- _STUDY MATERIAL_:
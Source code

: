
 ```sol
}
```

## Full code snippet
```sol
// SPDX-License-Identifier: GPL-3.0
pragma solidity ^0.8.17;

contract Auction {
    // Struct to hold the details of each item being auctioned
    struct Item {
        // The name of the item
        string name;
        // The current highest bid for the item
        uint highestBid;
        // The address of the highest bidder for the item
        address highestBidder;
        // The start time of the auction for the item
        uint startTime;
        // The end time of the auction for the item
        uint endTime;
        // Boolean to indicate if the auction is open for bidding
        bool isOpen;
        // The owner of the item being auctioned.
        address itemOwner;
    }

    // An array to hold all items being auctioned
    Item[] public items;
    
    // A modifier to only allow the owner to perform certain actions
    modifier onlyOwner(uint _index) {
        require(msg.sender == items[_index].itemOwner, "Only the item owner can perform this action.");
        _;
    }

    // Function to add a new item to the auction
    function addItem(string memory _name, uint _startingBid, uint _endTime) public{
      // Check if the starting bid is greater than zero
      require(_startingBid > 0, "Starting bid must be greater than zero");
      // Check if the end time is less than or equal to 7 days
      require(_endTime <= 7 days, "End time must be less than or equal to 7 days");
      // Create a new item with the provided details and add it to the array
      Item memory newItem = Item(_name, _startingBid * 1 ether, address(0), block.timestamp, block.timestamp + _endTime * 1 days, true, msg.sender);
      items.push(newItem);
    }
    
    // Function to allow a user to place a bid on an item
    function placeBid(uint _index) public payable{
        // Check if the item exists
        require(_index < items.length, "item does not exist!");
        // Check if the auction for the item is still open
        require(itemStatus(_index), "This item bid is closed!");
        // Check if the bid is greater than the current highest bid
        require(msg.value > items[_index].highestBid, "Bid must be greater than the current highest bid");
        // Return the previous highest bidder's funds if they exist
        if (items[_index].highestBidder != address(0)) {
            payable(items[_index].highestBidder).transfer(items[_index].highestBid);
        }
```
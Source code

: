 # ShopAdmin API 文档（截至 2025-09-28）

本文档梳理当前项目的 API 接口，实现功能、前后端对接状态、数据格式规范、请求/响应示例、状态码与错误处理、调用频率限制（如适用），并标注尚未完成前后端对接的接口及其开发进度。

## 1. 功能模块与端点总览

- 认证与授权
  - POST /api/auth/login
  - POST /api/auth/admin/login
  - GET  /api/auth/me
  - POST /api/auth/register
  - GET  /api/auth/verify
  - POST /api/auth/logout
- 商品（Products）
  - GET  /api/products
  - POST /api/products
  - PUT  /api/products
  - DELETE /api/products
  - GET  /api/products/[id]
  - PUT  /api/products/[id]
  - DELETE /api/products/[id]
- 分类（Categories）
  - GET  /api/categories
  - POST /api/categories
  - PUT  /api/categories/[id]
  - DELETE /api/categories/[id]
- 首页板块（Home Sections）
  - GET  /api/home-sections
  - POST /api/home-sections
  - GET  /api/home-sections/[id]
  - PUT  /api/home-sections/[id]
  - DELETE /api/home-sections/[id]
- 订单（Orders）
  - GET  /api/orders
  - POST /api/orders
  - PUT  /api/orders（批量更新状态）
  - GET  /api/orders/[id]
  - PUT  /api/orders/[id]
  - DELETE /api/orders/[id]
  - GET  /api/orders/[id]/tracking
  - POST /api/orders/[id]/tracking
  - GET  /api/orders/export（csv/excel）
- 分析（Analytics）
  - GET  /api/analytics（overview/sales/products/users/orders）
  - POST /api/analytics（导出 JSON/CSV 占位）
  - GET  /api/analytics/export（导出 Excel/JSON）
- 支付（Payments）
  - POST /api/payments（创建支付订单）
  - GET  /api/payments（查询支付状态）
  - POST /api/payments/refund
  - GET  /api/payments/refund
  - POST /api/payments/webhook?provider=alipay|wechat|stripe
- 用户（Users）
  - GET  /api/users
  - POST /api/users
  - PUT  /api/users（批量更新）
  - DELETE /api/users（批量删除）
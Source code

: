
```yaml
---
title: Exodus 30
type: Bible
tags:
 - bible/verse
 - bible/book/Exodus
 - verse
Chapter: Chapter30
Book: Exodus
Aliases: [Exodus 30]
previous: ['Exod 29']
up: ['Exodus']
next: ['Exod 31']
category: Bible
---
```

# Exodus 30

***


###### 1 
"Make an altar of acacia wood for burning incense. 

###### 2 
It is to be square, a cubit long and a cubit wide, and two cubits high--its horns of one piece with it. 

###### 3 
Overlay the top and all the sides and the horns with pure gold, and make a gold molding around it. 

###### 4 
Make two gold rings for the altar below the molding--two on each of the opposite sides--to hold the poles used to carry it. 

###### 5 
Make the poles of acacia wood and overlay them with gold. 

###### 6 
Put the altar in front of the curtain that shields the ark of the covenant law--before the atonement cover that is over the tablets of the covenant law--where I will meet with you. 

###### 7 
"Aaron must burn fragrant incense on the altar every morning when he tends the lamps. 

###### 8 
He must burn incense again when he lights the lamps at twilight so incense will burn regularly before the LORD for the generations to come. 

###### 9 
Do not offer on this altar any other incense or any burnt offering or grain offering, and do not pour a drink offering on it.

- _ABOUT THIS EXERCISE_:
Go through the entries and filter for lines holding the word "Check"; copy each match.

- _YOUR SOLUTION_:
      // Check if the starting bid is greater than zero
      // Check if the end time is less than or equal to 7 days
        // Check if the item exists
        // Check if the auction for the item is still open
        // Check if the bid is greater than the current highest bid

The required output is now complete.